═════ Information provided

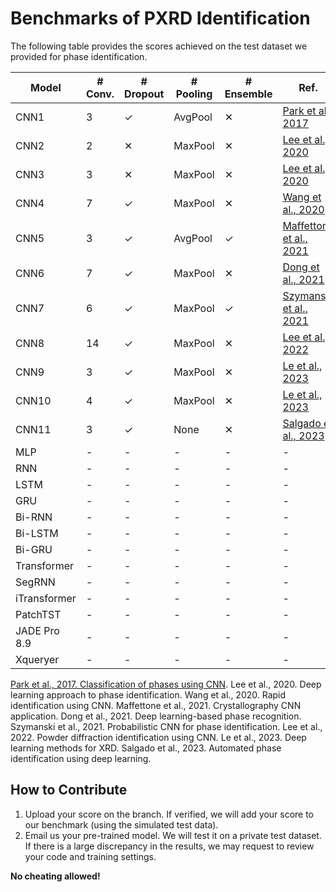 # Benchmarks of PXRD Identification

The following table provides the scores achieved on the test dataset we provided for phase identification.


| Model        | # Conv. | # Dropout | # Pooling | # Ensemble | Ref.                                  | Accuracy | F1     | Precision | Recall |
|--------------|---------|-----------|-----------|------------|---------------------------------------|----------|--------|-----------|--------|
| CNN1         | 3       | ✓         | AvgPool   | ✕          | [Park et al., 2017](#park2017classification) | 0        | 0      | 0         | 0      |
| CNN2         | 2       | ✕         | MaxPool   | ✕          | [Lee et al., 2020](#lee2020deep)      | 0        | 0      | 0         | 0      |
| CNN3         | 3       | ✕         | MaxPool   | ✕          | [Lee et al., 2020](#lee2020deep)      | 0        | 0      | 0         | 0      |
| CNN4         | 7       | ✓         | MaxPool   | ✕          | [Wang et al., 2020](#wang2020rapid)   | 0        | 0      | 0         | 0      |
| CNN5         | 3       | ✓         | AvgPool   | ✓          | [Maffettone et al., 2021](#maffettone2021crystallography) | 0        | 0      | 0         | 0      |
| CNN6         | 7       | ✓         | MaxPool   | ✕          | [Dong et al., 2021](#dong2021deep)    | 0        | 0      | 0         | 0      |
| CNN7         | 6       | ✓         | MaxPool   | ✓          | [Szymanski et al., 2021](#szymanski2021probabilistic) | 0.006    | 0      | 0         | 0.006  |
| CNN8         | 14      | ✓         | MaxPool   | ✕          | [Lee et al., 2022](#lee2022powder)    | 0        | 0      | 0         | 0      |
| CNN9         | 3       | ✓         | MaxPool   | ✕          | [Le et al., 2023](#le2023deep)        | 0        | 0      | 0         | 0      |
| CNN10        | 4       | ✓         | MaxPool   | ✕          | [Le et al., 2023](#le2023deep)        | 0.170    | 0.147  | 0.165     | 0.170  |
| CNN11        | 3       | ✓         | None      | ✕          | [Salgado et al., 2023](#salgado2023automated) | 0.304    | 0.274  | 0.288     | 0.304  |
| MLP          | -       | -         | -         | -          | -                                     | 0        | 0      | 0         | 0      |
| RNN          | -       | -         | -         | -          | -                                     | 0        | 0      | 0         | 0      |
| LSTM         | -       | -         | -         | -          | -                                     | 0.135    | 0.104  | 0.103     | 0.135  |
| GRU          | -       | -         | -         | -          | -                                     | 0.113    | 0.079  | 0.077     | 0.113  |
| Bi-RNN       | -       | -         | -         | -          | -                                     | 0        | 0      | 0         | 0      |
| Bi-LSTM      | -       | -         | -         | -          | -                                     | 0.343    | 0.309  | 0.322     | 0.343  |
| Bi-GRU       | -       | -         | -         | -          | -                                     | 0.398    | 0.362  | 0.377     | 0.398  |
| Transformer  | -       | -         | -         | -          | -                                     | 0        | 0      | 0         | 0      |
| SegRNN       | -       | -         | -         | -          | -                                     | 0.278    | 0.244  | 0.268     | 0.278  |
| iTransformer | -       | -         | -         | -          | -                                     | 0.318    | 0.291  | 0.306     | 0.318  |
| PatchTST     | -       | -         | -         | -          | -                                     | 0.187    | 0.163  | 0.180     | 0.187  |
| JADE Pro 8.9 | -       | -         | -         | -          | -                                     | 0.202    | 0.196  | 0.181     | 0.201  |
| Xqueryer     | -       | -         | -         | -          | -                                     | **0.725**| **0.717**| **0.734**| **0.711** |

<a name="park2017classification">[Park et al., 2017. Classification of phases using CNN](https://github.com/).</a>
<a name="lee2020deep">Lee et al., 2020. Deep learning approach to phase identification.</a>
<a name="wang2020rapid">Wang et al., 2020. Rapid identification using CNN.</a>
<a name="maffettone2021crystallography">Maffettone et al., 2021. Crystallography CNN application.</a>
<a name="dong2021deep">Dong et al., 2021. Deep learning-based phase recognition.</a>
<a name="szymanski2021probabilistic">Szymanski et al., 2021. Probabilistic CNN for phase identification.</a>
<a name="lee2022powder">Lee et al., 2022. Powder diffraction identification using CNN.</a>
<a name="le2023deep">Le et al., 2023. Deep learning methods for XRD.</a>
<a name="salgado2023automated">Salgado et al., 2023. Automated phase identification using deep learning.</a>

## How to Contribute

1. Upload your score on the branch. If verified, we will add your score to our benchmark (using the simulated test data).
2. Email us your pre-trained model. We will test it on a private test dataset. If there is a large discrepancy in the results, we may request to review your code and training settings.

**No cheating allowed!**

══════════

**Task to complete:**
If a line in the entries above contains the word "test", copy it.

**Answer to the exercise:**
The following table provides the scores achieved on the test dataset we provided for phase identification.
1. Upload your score on the branch. If verified, we will add your score to our benchmark (using the simulated test data).
2. Email us your pre-trained model. We will test it on a private test dataset. If there is a large discrepancy in the results, we may request to review your code and training settings.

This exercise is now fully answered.